Piecemeal Efforts Fall Short

Despite ongoing concerns about the United States’ vast appetite for petroleum in general and foreign oil in particular, Washington has taken only piecemeal measures to address the challenge. Collectively, these efforts will have only a small impact on the amount of oil the country consumes.
In April, the U.S. Environmental Protection Agency and the Department of Transportation tightened fuel economy regulations: cars will be required to achieve an average of 35.5 miles per gallon starting in 2016, up from 27.5 today. The EPA expects this change to save 1.8 billion barrels of oil over the lifetime of the vehicles sold under these regulations. But that’s only a bit more oil than the U.S. consumes in three months.
In 2007, Congress passed a bill directing fuel companies to distribute 36 billion gallons of biofuels a year by 2022. That’s a small but significant chunk of the fuel supply: roughly 17 percent of annual gasoline consumption. According to the federal mandates, 21 billion gallons must be advanced biofuels rather than the biofuels that are commercially available now, such as corn-derived ethanol. The technology exists to make these new fuels, which include ethanol made from cellulosic sources such as grasses, and other fuels derived from sources such as algae. But attempts to make them in volume are off to a slow start.
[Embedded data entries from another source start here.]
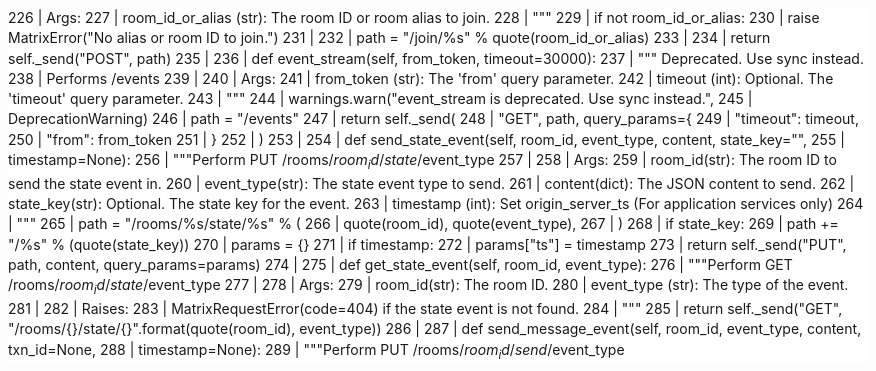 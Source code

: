  226 |         Args:
 227 |             room_id_or_alias (str): The room ID or room alias to join.
 228 |         """
 229 |         if not room_id_or_alias:
 230 |             raise MatrixError("No alias or room ID to join.")
 231 | 
 232 |         path = "/join/%s" % quote(room_id_or_alias)
 233 | 
 234 |         return self._send("POST", path)
 235 | 
 236 |     def event_stream(self, from_token, timeout=30000):
 237 |         """ Deprecated. Use sync instead.
 238 |         Performs /events
 239 | 
 240 |         Args:
 241 |             from_token (str): The 'from' query parameter.
 242 |             timeout (int): Optional. The 'timeout' query parameter.
 243 |         """
 244 |         warnings.warn("event_stream is deprecated. Use sync instead.",
 245 |                       DeprecationWarning)
 246 |         path = "/events"
 247 |         return self._send(
 248 |             "GET", path, query_params={
 249 |                 "timeout": timeout,
 250 |                 "from": from_token
 251 |             }
 252 |         )
 253 | 
 254 |     def send_state_event(self, room_id, event_type, content, state_key="",
 255 |                          timestamp=None):
 256 |         """Perform PUT /rooms/$room_id/state/$event_type
 257 | 
 258 |         Args:
 259 |             room_id(str): The room ID to send the state event in.
 260 |             event_type(str): The state event type to send.
 261 |             content(dict): The JSON content to send.
 262 |             state_key(str): Optional. The state key for the event.
 263 |             timestamp (int): Set origin_server_ts (For application services only)
 264 |         """
 265 |         path = "/rooms/%s/state/%s" % (
 266 |             quote(room_id), quote(event_type),
 267 |         )
 268 |         if state_key:
 269 |             path += "/%s" % (quote(state_key))
 270 |         params = {}
 271 |         if timestamp:
 272 |             params["ts"] = timestamp
 273 |         return self._send("PUT", path, content, query_params=params)
 274 | 
 275 |     def get_state_event(self, room_id, event_type):
 276 |         """Perform GET /rooms/$room_id/state/$event_type
 277 | 
 278 |         Args:
 279 |             room_id(str): The room ID.
 280 |             event_type (str): The type of the event.
 281 | 
 282 |         Raises:
 283 |             MatrixRequestError(code=404) if the state event is not found.
 284 |         """
 285 |         return self._send("GET", "/rooms/{}/state/{}".format(quote(room_id), event_type))
 286 | 
 287 |     def send_message_event(self, room_id, event_type, content, txn_id=None,
 288 |                            timestamp=None):
 289 |         """Perform PUT /rooms/$room_id/send/$event_type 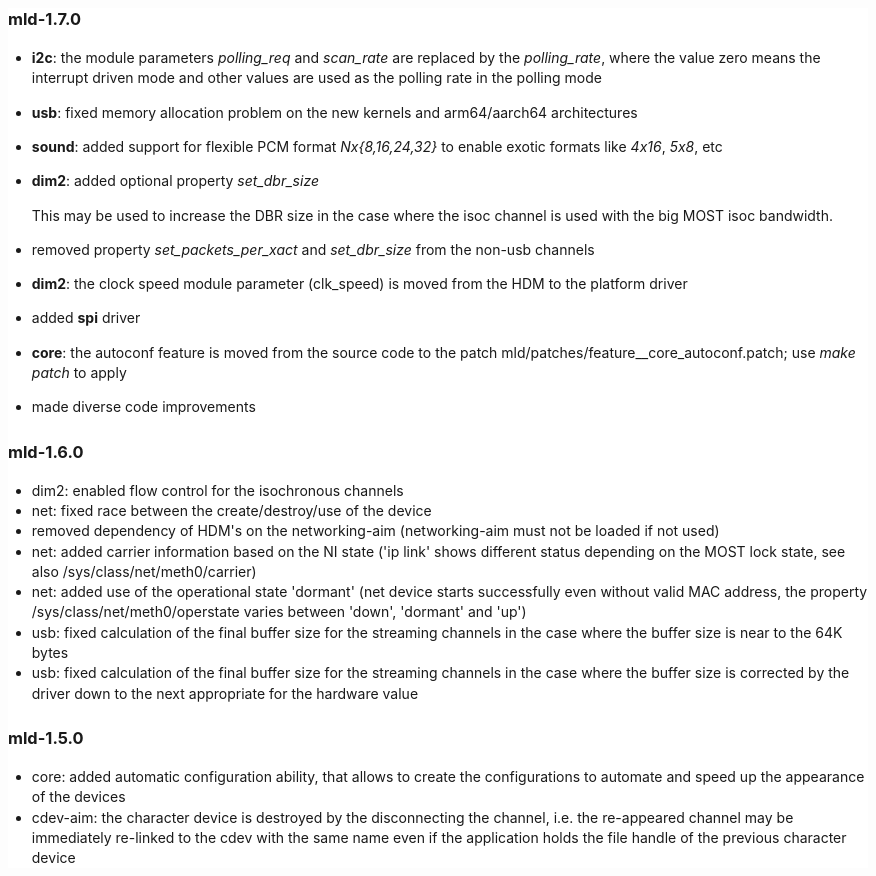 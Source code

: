 
### mld-1.7.0

- **i2c**: the module parameters *polling_req* and *scan_rate* are replaced by the
  *polling_rate*, where the value zero means the interrupt driven mode and
  other values are used as the polling rate in the polling mode
- **usb**: fixed memory allocation problem on the new kernels and arm64/aarch64
  architectures
- **sound**: added support for flexible PCM format *Nx{8,16,24,32}* to
  enable exotic formats like *4x16*, *5x8*, etc
- **dim2**: added optional property *set_dbr_size*

  This may be used to increase the DBR size in the case where the isoc channel
  is used with the big MOST isoc bandwidth.
- removed property *set_packets_per_xact* and *set_dbr_size* from the non-usb
  channels
- **dim2**: the clock speed module parameter (clk_speed) is moved from the HDM to
  the platform driver
- added **spi** driver
- **core**: the autoconf feature is moved from the source code to the patch
  mld/patches/feature__core_autoconf.patch; use *make patch* to apply
- made diverse code improvements


### mld-1.6.0

- dim2: enabled flow control for the isochronous channels
- net: fixed race between the create/destroy/use of the device
- removed dependency of HDM's on the networking-aim
  (networking-aim must not be loaded if not used)
- net: added carrier information based on the NI state
  ('ip link' shows different status depending on the MOST lock state,
  see also /sys/class/net/meth0/carrier)
- net: added use of the operational state 'dormant'
  (net device starts successfully even without valid MAC address,
  the property /sys/class/net/meth0/operstate varies between 'down', 'dormant'
  and 'up')
- usb: fixed calculation of the final buffer size for the streaming channels in
  the case where the buffer size is near to the 64K bytes
- usb: fixed calculation of the final buffer size for the streaming channels in
  the case where the buffer size is corrected by the driver down to the next
  appropriate for the hardware value


### mld-1.5.0

- core: added automatic configuration ability, that allows to create the
  configurations to automate and speed up the appearance of the devices
- cdev-aim: the character device is destroyed by the disconnecting the channel,
  i.e. the re-appeared channel may be immediately re-linked to the cdev with
  the same name even if the application holds the file handle of the previous
  character device
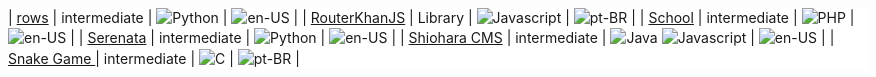 | [rows](https://github.com/turicas/rows "A common, beautiful interface to tabular data, no matter the format")                                                                                                                                                                                                                                                                           | intermediate                                              | ![Python](https://img.shields.io/badge/Python-F7C400?style=flat&logo=python)                                                                                                                                                                                                                                             | ![en-US](https://img.shields.io/badge/en--US-FFFFFF?style=flat)                                                                 |
| [RouterKhanJS](https://github.com/PaulaoDev/router-khan-js)                                                                                                                                                                                                                                                                                                                             | Library                                                   | ![Javascript](https://img.shields.io/badge/Javascript-666666?style=flat&logo=javascript)                                                                                                                                                                                                                                 | ![pt-BR](https://img.shields.io/badge/pt--BR-009c3b?style=flat)                                                                 |
| [School](https://github.com/resultsystems/school "Sistema de gerenciamento para escola em Laravel com VueJS (Não é mais Angular)")                                                                                                                                                                                                                                                      | intermediate                                              | ![PHP](https://img.shields.io/badge/PHP-22242F?style=flat&logo=php)                                                                                                                                                                                                                                                      | ![en-US](https://img.shields.io/badge/en--US-FFFFFF?style=flat)                                                                 |
| [Serenata](https://github.com/datasciencebr/serenata-de-amor "🕵 Artificial Intelligence for social control of public administration")                                                                                                                                                                                                                                                  | intermediate                                              | ![Python](https://img.shields.io/badge/Python-F7C400?style=flat&logo=python)                                                                                                                                                                                                                                             | ![en-US](https://img.shields.io/badge/en--US-FFFFFF?style=flat)                                                                 |
| [Shiohara CMS](https://github.com/openviglet/shiohara "CMS to Model Content and create site using Javascript")                                                                                                                                                                                                                                                                          | intermediate                                              | ![Java](https://img.shields.io/badge/Java-E30E11?style=flat&logo=oracle) ![Javascript](https://img.shields.io/badge/Javascript-666666?style=flat&logo=javascript)                                                                                                                                                        | ![en-US](https://img.shields.io/badge/en--US-FFFFFF?style=flat)                                                                 |
| [Snake Game ](https://github.com/jass2125/SnakeGame "Snake Game built in  C")                                                                                                                                                                                                                                                                                                           | intermediate                                              | ![C](https://img.shields.io/badge/C-000000?style=flat&logo=c)                                                                                                                                                                                                                                                            | ![pt-BR](https://img.shields.io/badge/pt--BR-009c3b?style=flat)                                                                 | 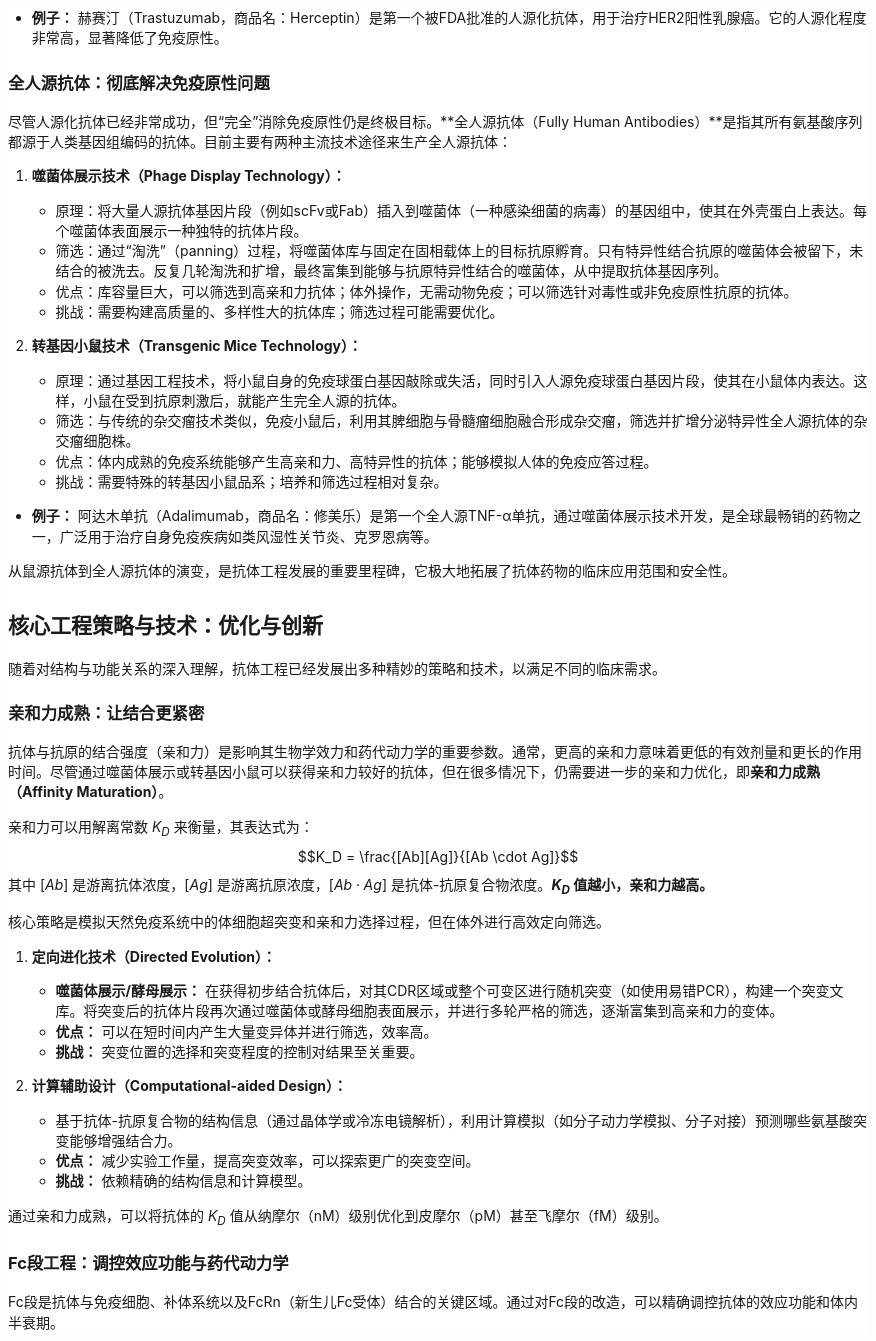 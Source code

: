 *   **例子：** 赫赛汀（Trastuzumab，商品名：Herceptin）是第一个被FDA批准的人源化抗体，用于治疗HER2阳性乳腺癌。它的人源化程度非常高，显著降低了免疫原性。

### 全人源抗体：彻底解决免疫原性问题

尽管人源化抗体已经非常成功，但“完全”消除免疫原性仍是终极目标。**全人源抗体（Fully Human Antibodies）**是指其所有氨基酸序列都源于人类基因组编码的抗体。目前主要有两种主流技术途径来生产全人源抗体：

1.  **噬菌体展示技术（Phage Display Technology）：**
    *   原理：将大量人源抗体基因片段（例如scFv或Fab）插入到噬菌体（一种感染细菌的病毒）的基因组中，使其在外壳蛋白上表达。每个噬菌体表面展示一种独特的抗体片段。
    *   筛选：通过“淘洗”（panning）过程，将噬菌体库与固定在固相载体上的目标抗原孵育。只有特异性结合抗原的噬菌体会被留下，未结合的被洗去。反复几轮淘洗和扩增，最终富集到能够与抗原特异性结合的噬菌体，从中提取抗体基因序列。
    *   优点：库容量巨大，可以筛选到高亲和力抗体；体外操作，无需动物免疫；可以筛选针对毒性或非免疫原性抗原的抗体。
    *   挑战：需要构建高质量的、多样性大的抗体库；筛选过程可能需要优化。

2.  **转基因小鼠技术（Transgenic Mice Technology）：**
    *   原理：通过基因工程技术，将小鼠自身的免疫球蛋白基因敲除或失活，同时引入人源免疫球蛋白基因片段，使其在小鼠体内表达。这样，小鼠在受到抗原刺激后，就能产生完全人源的抗体。
    *   筛选：与传统的杂交瘤技术类似，免疫小鼠后，利用其脾细胞与骨髓瘤细胞融合形成杂交瘤，筛选并扩增分泌特异性全人源抗体的杂交瘤细胞株。
    *   优点：体内成熟的免疫系统能够产生高亲和力、高特异性的抗体；能够模拟人体的免疫应答过程。
    *   挑战：需要特殊的转基因小鼠品系；培养和筛选过程相对复杂。

*   **例子：** 阿达木单抗（Adalimumab，商品名：修美乐）是第一个全人源TNF-α单抗，通过噬菌体展示技术开发，是全球最畅销的药物之一，广泛用于治疗自身免疫疾病如类风湿性关节炎、克罗恩病等。

从鼠源抗体到全人源抗体的演变，是抗体工程发展的重要里程碑，它极大地拓展了抗体药物的临床应用范围和安全性。

## 核心工程策略与技术：优化与创新

随着对结构与功能关系的深入理解，抗体工程已经发展出多种精妙的策略和技术，以满足不同的临床需求。

### 亲和力成熟：让结合更紧密

抗体与抗原的结合强度（亲和力）是影响其生物学效力和药代动力学的重要参数。通常，更高的亲和力意味着更低的有效剂量和更长的作用时间。尽管通过噬菌体展示或转基因小鼠可以获得亲和力较好的抗体，但在很多情况下，仍需要进一步的亲和力优化，即**亲和力成熟（Affinity Maturation）**。

亲和力可以用解离常数 $K_D$ 来衡量，其表达式为：
$$K_D = \frac{[Ab][Ag]}{[Ab \cdot Ag]}$$
其中 $[Ab]$ 是游离抗体浓度，$[Ag]$ 是游离抗原浓度，$[Ab \cdot Ag]$ 是抗体-抗原复合物浓度。**$K_D$ 值越小，亲和力越高。**

核心策略是模拟天然免疫系统中的体细胞超突变和亲和力选择过程，但在体外进行高效定向筛选。

1.  **定向进化技术（Directed Evolution）：**
    *   **噬菌体展示/酵母展示：** 在获得初步结合抗体后，对其CDR区域或整个可变区进行随机突变（如使用易错PCR），构建一个突变文库。将突变后的抗体片段再次通过噬菌体或酵母细胞表面展示，并进行多轮严格的筛选，逐渐富集到高亲和力的变体。
    *   **优点：** 可以在短时间内产生大量变异体并进行筛选，效率高。
    *   **挑战：** 突变位置的选择和突变程度的控制对结果至关重要。

2.  **计算辅助设计（Computational-aided Design）：**
    *   基于抗体-抗原复合物的结构信息（通过晶体学或冷冻电镜解析），利用计算模拟（如分子动力学模拟、分子对接）预测哪些氨基酸突变能够增强结合力。
    *   **优点：** 减少实验工作量，提高突变效率，可以探索更广的突变空间。
    *   **挑战：** 依赖精确的结构信息和计算模型。

通过亲和力成熟，可以将抗体的 $K_D$ 值从纳摩尔（nM）级别优化到皮摩尔（pM）甚至飞摩尔（fM）级别。

### Fc段工程：调控效应功能与药代动力学

Fc段是抗体与免疫细胞、补体系统以及FcRn（新生儿Fc受体）结合的关键区域。通过对Fc段的改造，可以精确调控抗体的效应功能和体内半衰期。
The federal mandates initially required that energy distributors use 100 million gallons of cellulosic ethanol this year, but the EPA scaled this back to 6.5 million gallons because no commercial cellulosic-ethanol plants have been built yet. The EPA plans to waive next year’s even larger requirements, too. For the foreseeable future, advanced biofuels aren’t going to make much of a dent in petroleum consumption.